A three dimensional field formulation, and isogeometric solutions to point and line defects using Toupin's theory of gradient elasticity at finite strains

Abstract

We present a field formulation for defects that draws from the classical representation of the cores as force dipoles. We write these dipoles as singular distributions. Exploiting the key insight that the variational setting is the only appropriate one for the theory of distributions, we arrive at universally applicable weak forms for defects in nonlinear elasticity. Remarkably, the standard, Galerkin finite element method yields numerical solutions for the elastic fields of defects that, when parameterized suitably, match very well with classical, linearized elasticity solutions.

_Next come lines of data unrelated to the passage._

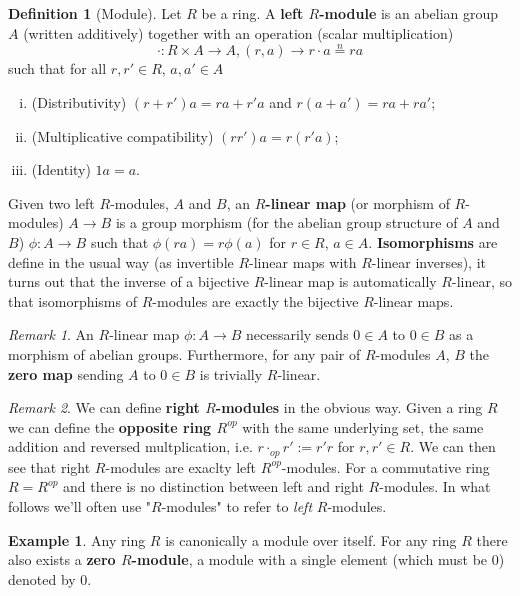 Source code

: \documentclass[a4paper,12pt,parskip=half*,chapterprefix=true,numbers=noendperiod]{scrreprt}
\theoremstyle{definition}
\newtheorem{definition}{Definition}[section]
\newtheorem{example}{Example}[section]
\theoremstyle{remark}
\newtheorem*{remark}{Remark}
\begin{document}
\begin{definition}[Module]
	Let $R$ be a ring. A \textbf{left $R$-module} is an abelian group $A$ (written additively) together with an operation (scalar multiplication)
	\begin{equation*}
		\cdot:R\times A\to A,(r,a)\to r\cdot a\overset{n}{=}ra
	\end{equation*}
	such that for all $r,r'\in R$, $a,a'\in A$
	\begin{enumerate}[(i)]
		\item (Distributivity) $(r+r')a=ra+r'a$ and $r(a+a')=ra+ra'$;
		\item (Multiplicative compatibility) $(rr')a=r(r'a)$;
		\item (Identity) $1a=a$.
	\end{enumerate}
	
	Given two left $R$-modules, $A$ and $B$, an \textbf{$R$-linear map} (or morphism of $R$-modules) $A\to B$ is a group morphism (for the abelian group structure of $A$ and $B$) $\phi:A\to B$ such that $\phi(ra)=r\phi(a)$ for $r\in R$, $a\in A$. \textbf{Isomorphisms} are define in the usual way (as invertible $R$-linear maps with $R$-linear inverses), it turns out that the inverse of a bijective $R$-linear map is automatically $R$-linear, so that isomorphisms of $R$-modules are exactly the bijective $R$-linear maps.
\end{definition}
\begin{remark}
	An $R$-linear map $\phi:A\to B$ necessarily sends $0\in A$ to $0\in B$ as a morphism of abelian groups. Furthermore, for any pair of $R$-modules $A$, $B$ the \textbf{zero map} sending $A$ to $0\in B$ is trivially $R$-linear.
\end{remark}
\begin{remark}
	We can define \textbf{right $R$-modules} in the obvious way. Given a ring $R$ we can define the \textbf{opposite ring $R^{op}$} with the same underlying set, the same addition and reversed multplication, i.e. $r\cdot_{op}r':=r'r$ for $r,r'\in R$. We can then see that right $R$-modules are exaclty left $R^{op}$-modules. For a commutative ring $R=R^{op}$ and there is no distinction between left and right $R$-modules. In what follows we'll often use "$R$-modules" to refer to \emph{left} $R$-modules.
\end{remark}
\begin{example}
	Any ring $R$ is canonically a module over itself. For any ring $R$ there also exists a \textbf{zero $R$-module}, a module with a single element (which must be $0$) denoted by $0$.
\end{example}
\end{document}
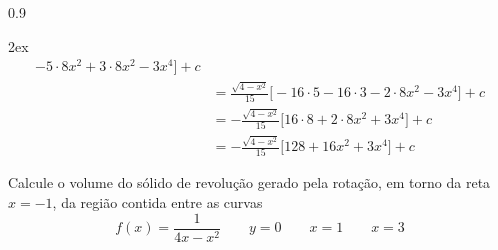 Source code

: \documentclass[a4paper,12pt,fleqn]{article}
\newenvironment{resposta}%
  {\begingroup\color{blue}\small\begin{spacing}{0.9}}%
  {\end{spacing}\endgroup}
\begin{document}
\begin{resposta}
\begin{enumerate}[label=\alph*)]
\begin{spreadlines}{2ex}
\begin{align*}
            - 5\cdot 8x^2 + 3\cdot 8x^2
            - 3x^4
            \Big] + c \\
        & = \frac{\sqrt{4-x^2}}{15}
            \Big[
            - 16\cdot 5 -16 \cdot 3
            - 2\cdot 8x^2
            - 3x^4
            \Big] + c \\
        & = -\frac{\sqrt{4-x^2}}{15}
            \Big[
              16\cdot 8
            + 2\cdot 8x^2
            + 3x^4
            \Big] + c \\
        & = -\frac{\sqrt{4-x^2}}{15}
            \Big[ 128 + 16x^2 + 3x^4 \Big] + c
      \end{align*}
      \end{spreadlines}

%
  \end{enumerate}
\end{resposta}

\vspace{\baselineskip}
Calcule o volume do sólido de revolução gerado pela rotação,
em torno da reta \(x=-1\), da região contida entre as curvas
\[
  f(x) = \frac{1}{4x-x^2} \qquad
  y = 0 \qquad
  x = 1 \qquad
  x = 3
\]
\end{document}
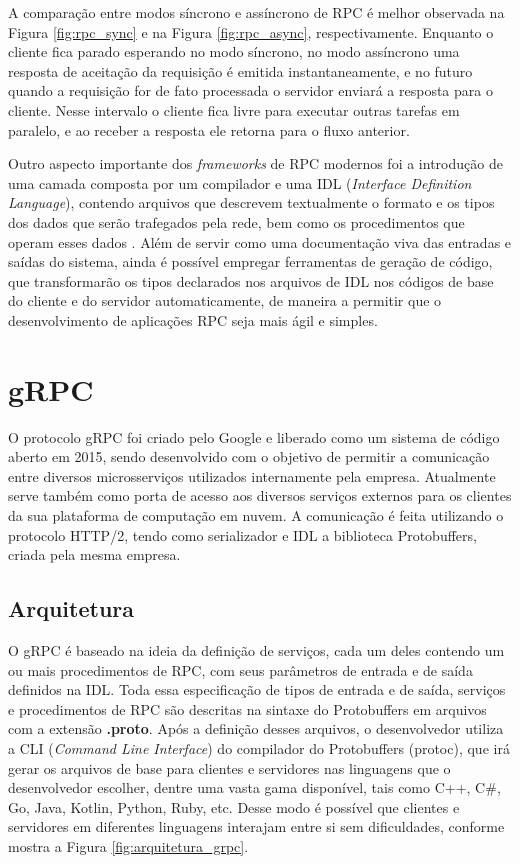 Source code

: A comparação entre modos síncrono e assíncrono de RPC é melhor observada na Figura \ref{fig:rpc_sync} e na Figura \ref{fig:rpc_async}, respectivamente. Enquanto o cliente fica parado esperando no modo síncrono, no modo assíncrono uma resposta de aceitação da requisição é emitida instantaneamente, e no futuro quando a requisição for de fato processada o servidor enviará a resposta para o cliente. Nesse intervalo o cliente fica livre para executar outras tarefas em paralelo, e ao receber a resposta ele retorna para o fluxo anterior.

Outro aspecto importante dos \textit{frameworks} de RPC modernos foi a introdução de uma camada composta por um compilador e uma IDL (\textit{Interface Definition Language}), contendo arquivos que descrevem textualmente o formato e os tipos dos dados que serão trafegados pela rede, bem como os procedimentos que operam esses dados \cite{slee_thrift_nodate}. Além de servir como uma documentação viva das entradas e saídas do sistema, ainda é possível empregar ferramentas de geração de código, que transformarão os tipos declarados nos arquivos de IDL nos códigos de base do cliente e do servidor automaticamente, de maneira a permitir que o desenvolvimento de aplicações RPC seja mais ágil e simples.

\section{gRPC}

O protocolo gRPC foi criado pelo Google e liberado como um sistema de código aberto em 2015, sendo desenvolvido com o objetivo de permitir a comunicação entre diversos microsserviços utilizados internamente pela empresa. Atualmente serve também como porta de acesso aos diversos serviços externos para os clientes da sua plataforma de computação em nuvem. A comunicação é feita utilizando o protocolo HTTP/2, tendo como serializador e IDL a biblioteca Protobuffers, criada pela mesma empresa.

\subsection{Arquitetura}

O gRPC \cite{google_grpc_2015} é baseado na ideia da definição de serviços, cada um deles contendo um ou mais procedimentos de RPC, com seus parâmetros de entrada e de saída definidos na IDL. Toda essa especificação de tipos de entrada e de saída, serviços e procedimentos de RPC são descritas na sintaxe do Protobuffers em arquivos com a extensão \textbf{.proto}. Após a definição desses arquivos, o desenvolvedor utiliza a CLI (\textit{Command Line Interface}) do compilador do Protobuffers (protoc), que irá gerar os arquivos de base para clientes e servidores nas linguagens que o desenvolvedor escolher, dentre uma vasta gama disponível, tais como C++, C\#, Go, Java, Kotlin, Python, Ruby, etc. Desse modo é possível que clientes e servidores em diferentes linguagens interajam entre si sem dificuldades, conforme mostra a Figura \ref{fig:arquitetura_grpc}.

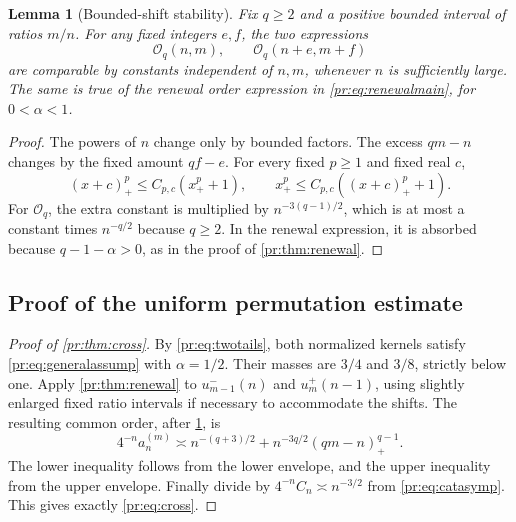 \documentclass[11pt,a4paper]{article}
\newtheorem{lemma}[lemma]{Lemma}
\theoremstyle{definition}\newaliascnt{definition}{theorem}
\theoremstyle{remark}\newaliascnt{remark}{theorem}
\newcommand{\prpos}[1]{(#1)_+}
\begin{document}
\begin{lemma}[Bounded-shift stability]\label{pr:lem:shift}
Fix $q\ge2$ and a positive bounded interval of ratios $m/n$. For any fixed
integers $e,f$, the two expressions
\[
 \mathcal O_q(n,m),\qquad \mathcal O_q(n+e,m+f)
\]
are comparable by constants independent of $n,m$, whenever $n$ is
sufficiently large. The same is true of the renewal order expression in
\eqref{pr:eq:renewalmain}, for $0<\alpha<1$.
\end{lemma}
\begin{proof}
The powers of $n$ change only by bounded factors. The excess $qm-n$ changes
by the fixed amount $qf-e$. For every fixed $p\ge1$ and fixed real $c$,
\[
 (x+c)_+^p\le C_{p,c}(x_+^p+1),\qquad
 x_+^p\le C_{p,c}((x+c)_+^p+1).
\]
For $\mathcal O_q$, the extra constant is multiplied by $n^{-3(q-1)/2}$,
which is at most a constant times $n^{-q/2}$ because $q\ge2$. In the renewal
expression, it is absorbed because $q-1-\alpha>0$, as in the proof of
\cref{pr:thm:renewal}.
\end{proof}

\subsection{Proof of the uniform permutation estimate}
\begin{proof}[Proof of \cref{pr:thm:cross}]
By \eqref{pr:eq:twotails}, both normalized kernels satisfy
\eqref{pr:eq:generalassump} with $\alpha=1/2$. Their masses are $3/4$ and
$3/8$, strictly below one. Apply \cref{pr:thm:renewal} to $u^-_{m-1}(n)$ and
$u^+_m(n-1)$, using slightly enlarged fixed ratio intervals if necessary to
accommodate the shifts. The resulting common order, after
\cref{pr:lem:shift}, is
\begin{equation}
 4^{-n}a_n^{(m)}\asymp
 n^{-(q+3)/2}+n^{-3q/2}\prpos{qm-n}^{q-1}.
 \label{pr:eq:countsnormalized}
\end{equation}
The lower inequality follows from the lower envelope, and the upper
inequality from the upper envelope. Finally divide by
$4^{-n}C_n\asymp n^{-3/2}$ from \eqref{pr:eq:catasymp}. This gives exactly
\eqref{pr:eq:cross}.
\end{proof}
\end{document}
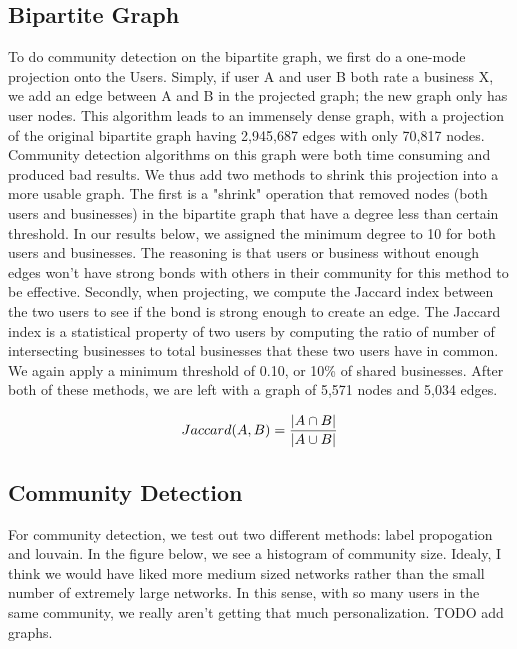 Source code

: \documentclass[10pt]{article}
\begin{document}
\subsection{Bipartite Graph}

To do community detection on the bipartite graph, we first do a one-mode projection onto the Users.  Simply, if user A and user B both rate a business X, we add an edge between A and B in the projected graph; the new graph only has user nodes.  This algorithm leads to an immensely dense graph, with a projection of the original bipartite graph having 2,945,687 edges with only 70,817 nodes.  Community detection algorithms on this graph were both time consuming and produced bad results.  We thus add two methods to shrink this projection into a more usable graph.  The first is a "shrink" operation that removed nodes (both users and businesses) in the bipartite graph that have a degree less than certain threshold.  In our results below, we assigned the minimum degree to 10 for both users and businesses.  The reasoning is that users or business without enough edges won't have strong bonds with others in their community for this method to be effective. Secondly, when projecting, we compute the Jaccard index between the two users to see if the bond is strong enough to create an edge.  The Jaccard index is a statistical property of two users by computing the ratio of number of intersecting businesses to total businesses that these two users have in common.  We again apply a minimum threshold of 0.10, or 10\% of shared businesses.  After both of these methods, we are left with a graph of 5,571 nodes and 5,034 edges.

\begin{equation}
Jaccard(A,B) = {{|A \cap B|}\over{|A \cup B|}}
\end{equation}

\subsection{Community Detection}

For community detection, we test out two different methods: label propogation\cite{gregory2010finding} and louvain\cite{blondel2008fast}.  In the figure below, we see a histogram of community size.  Idealy, I think we would have liked more medium sized networks rather than the small number of extremely large networks.  In this sense, with so many users in the same community, we really aren't getting that much personalization.  TODO add graphs.
\end{document}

The true potential of our approach, however, lies in its easy extension to generate solutions to elastic fields of defects in the regime of nonlinear elasticity, and even more notably for Toupin's theory of gradient elasticity at finite strains (Toupin Arch. Ration. Mech. Anal., 11 (1962) 385). In computing these solutions we adopt recent numerical work on an isogeometric analytic framework that enabled the first three-dimensional solutions to general boundary value problems of Toupin's theory (Rudraraju et al. Comput. Methods Appl. Mech. Eng., 278 (2014) 705). We first present exhaustive solutions to point defects, edge and screw dislocations, and a study on the energetics of interacting dislocations. Then, to demonstrate the generality and potential of our treatment, we apply it to other complex dislocation configurations, including loops and low-angle grain boundaries.